Eso de que fue asaltada en su buena fe y obligada a firmar un papel es un cuento que jamás le creerán la opinión pública y, menos, la Fiscalía, porque ninguno de los dos es tan bobo como para pensar que todo fue por un desinteresado acto de amor o, peor, por una presión o chantaje.
Sabido es que durante los tres y más años de convivencia con el señor Dávila, la modelo se dio la gran vida con su pareja que la halagó con óvolos y atenciones producto del patrimonio de su familia y este negocio —si así puede llamarse— iba a redundar en beneficios para que estos jóvenes pudieran continuar con los lujos que siempre tuvieron.
Es más, no fue una firma sino muchas las que Valerie estampó junto con su huella. Incluso cuando le fue aprobado el crédito, celebró esta coronación con un festejo del que participó alegremente.

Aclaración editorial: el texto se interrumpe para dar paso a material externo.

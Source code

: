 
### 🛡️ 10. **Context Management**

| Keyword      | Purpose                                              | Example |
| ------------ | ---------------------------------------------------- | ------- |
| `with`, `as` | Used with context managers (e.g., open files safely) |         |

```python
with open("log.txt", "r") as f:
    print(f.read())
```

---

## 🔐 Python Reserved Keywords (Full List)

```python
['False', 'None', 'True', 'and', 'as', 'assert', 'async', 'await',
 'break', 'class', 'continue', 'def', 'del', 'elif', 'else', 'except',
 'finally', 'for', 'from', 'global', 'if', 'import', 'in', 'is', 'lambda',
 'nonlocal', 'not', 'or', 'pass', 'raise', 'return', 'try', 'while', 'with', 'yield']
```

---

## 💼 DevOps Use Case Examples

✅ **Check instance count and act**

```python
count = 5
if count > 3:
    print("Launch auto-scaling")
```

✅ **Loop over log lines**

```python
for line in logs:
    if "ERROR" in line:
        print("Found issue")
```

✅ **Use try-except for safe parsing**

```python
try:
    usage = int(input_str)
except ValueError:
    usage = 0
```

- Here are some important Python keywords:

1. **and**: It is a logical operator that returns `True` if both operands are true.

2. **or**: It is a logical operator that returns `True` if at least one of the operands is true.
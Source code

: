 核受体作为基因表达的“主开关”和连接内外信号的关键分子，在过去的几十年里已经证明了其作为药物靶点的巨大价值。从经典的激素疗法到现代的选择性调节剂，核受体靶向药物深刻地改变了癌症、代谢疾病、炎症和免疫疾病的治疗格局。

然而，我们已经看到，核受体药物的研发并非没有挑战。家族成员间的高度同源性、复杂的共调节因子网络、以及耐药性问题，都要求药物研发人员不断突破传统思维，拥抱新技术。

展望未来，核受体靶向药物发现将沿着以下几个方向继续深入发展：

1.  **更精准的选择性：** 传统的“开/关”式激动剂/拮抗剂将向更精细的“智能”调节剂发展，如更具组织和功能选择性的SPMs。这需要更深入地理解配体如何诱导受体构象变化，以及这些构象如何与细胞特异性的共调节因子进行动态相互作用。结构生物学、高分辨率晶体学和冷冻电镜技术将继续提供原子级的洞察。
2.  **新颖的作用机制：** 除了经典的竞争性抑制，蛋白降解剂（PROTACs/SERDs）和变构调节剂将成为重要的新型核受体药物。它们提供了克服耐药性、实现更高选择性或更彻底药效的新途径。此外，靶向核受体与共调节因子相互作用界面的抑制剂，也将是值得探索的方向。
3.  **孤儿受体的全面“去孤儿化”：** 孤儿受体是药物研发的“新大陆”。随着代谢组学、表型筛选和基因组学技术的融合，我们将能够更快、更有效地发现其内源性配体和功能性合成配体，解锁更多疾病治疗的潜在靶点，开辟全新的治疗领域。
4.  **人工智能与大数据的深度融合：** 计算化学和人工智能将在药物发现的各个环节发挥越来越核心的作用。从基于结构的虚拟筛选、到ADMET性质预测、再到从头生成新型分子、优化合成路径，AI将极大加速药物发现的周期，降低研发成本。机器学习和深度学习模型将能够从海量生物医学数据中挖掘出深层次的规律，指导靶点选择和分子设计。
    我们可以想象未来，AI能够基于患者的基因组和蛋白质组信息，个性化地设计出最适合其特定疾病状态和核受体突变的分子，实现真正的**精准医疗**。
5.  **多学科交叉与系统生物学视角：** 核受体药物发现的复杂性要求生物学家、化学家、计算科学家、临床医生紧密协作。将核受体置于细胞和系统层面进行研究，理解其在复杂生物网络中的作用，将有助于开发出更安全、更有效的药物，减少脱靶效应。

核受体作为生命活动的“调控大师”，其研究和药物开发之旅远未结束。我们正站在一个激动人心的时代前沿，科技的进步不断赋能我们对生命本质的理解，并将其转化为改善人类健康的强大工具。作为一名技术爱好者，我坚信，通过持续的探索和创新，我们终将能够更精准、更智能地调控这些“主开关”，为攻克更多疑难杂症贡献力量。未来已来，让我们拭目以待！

Y ahora cuando se arma el problema la Valerie abandona a su amado como ciertos roedores cuando naufraga la embarcación y sale a gritar a los cuatro vientos que fue asaltada en su buena fe y engañada por su socio sentimental. Ah y que ella es una mansa paloma, boba quizás, y que fue por culpa del amor, amor que curiosamente se le acabó cuando debió devolver los millones que le habían dado.
Sí, suena a novela rosa, a chisme de peluquería, a lo que quieran, pero fue ella precisamente y ahora sí —asesorada por sus hábiles abogados— cuando decide hablar porque su novio o amante o lo que sea, dice que la dejó sola en el problema.
¿Quién va a creer —repito— semejante novelón? Que una exreina, adoctrinada por el Concurso Nacional de Belleza, con papá que ahora la acompaña, con amistades prestantes haya hecho las cosas sin conocimiento de causa, es como para la segunda parte de Los caballeros las prefieren brutas.
Sabía y requetesabía y si no hubiera pasado lo que pasó, andaría manicogida con el amor de su vida, el que manifiesta ahora que la traicionó.